Your task:
The lines below that include the word "seen" are to be reported.

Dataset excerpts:
• • •
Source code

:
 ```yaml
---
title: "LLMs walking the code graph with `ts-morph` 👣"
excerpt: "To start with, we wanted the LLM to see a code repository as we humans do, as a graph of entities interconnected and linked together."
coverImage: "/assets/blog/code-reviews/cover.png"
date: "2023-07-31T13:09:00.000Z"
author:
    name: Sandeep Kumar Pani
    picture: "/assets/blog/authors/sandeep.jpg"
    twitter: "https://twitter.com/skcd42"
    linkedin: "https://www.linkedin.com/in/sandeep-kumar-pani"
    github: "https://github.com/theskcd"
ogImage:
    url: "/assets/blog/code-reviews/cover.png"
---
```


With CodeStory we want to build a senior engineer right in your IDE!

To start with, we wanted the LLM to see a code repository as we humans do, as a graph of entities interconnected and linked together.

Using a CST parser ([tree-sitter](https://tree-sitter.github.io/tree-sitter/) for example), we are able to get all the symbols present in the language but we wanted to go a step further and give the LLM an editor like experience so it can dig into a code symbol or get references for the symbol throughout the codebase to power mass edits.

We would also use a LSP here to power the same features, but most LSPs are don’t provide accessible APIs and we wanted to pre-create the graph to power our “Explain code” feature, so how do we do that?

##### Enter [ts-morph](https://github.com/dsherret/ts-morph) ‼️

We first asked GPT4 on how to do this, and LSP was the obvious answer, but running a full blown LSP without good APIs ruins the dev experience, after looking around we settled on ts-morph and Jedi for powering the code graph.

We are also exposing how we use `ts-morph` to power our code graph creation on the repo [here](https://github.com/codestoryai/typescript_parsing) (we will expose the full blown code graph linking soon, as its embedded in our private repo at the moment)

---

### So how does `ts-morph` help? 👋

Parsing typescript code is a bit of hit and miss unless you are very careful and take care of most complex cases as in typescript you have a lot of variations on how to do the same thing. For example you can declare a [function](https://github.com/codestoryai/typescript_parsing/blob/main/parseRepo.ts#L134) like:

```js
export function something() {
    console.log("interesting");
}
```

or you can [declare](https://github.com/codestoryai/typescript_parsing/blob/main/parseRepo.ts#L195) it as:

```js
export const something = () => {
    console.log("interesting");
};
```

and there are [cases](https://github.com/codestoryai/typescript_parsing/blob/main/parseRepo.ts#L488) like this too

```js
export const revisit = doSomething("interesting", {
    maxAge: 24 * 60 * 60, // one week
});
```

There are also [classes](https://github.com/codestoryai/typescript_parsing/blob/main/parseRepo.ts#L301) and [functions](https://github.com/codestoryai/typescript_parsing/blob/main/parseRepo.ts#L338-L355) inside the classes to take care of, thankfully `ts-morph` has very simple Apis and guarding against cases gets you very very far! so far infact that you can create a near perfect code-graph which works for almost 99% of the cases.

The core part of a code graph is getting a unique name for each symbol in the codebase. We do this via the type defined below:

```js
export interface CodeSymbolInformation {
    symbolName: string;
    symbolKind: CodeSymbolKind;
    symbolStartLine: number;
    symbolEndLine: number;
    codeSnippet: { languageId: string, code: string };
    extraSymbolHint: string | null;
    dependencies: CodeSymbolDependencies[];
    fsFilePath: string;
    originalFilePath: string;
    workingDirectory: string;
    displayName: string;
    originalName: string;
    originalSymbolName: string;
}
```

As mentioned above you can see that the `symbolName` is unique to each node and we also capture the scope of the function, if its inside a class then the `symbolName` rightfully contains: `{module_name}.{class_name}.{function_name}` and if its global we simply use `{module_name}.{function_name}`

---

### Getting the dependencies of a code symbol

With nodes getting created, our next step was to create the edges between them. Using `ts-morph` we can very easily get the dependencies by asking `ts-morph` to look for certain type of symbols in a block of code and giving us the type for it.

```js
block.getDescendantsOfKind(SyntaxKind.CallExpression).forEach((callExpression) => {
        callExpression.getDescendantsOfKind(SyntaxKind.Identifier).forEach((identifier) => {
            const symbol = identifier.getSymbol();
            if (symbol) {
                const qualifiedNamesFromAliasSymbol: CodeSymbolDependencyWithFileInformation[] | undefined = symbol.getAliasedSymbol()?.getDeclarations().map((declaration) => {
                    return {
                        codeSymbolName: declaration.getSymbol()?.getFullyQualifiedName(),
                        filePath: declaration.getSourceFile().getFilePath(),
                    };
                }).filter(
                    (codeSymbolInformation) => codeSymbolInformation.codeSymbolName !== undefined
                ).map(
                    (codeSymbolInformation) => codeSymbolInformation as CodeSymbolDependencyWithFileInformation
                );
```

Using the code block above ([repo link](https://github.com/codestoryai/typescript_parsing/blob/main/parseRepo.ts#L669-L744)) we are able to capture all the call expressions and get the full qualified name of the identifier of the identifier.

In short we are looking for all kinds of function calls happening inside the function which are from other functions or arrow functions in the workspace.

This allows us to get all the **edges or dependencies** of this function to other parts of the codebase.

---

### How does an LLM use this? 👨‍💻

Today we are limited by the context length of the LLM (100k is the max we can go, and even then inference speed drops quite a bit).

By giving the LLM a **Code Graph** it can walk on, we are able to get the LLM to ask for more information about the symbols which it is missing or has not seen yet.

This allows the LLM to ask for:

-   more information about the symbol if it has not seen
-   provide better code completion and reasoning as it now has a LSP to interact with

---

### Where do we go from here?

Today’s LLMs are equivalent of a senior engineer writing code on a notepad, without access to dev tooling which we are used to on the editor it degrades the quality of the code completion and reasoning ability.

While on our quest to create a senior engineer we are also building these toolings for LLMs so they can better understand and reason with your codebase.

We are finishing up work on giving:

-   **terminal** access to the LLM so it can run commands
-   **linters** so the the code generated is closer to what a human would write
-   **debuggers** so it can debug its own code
• • •
Answer box:
By giving the LLM a **Code Graph** it can walk on, we are able to get the LLM to ask for more information about the symbols which it is missing or has not seen yet.
-   more information about the symbol if it has not seen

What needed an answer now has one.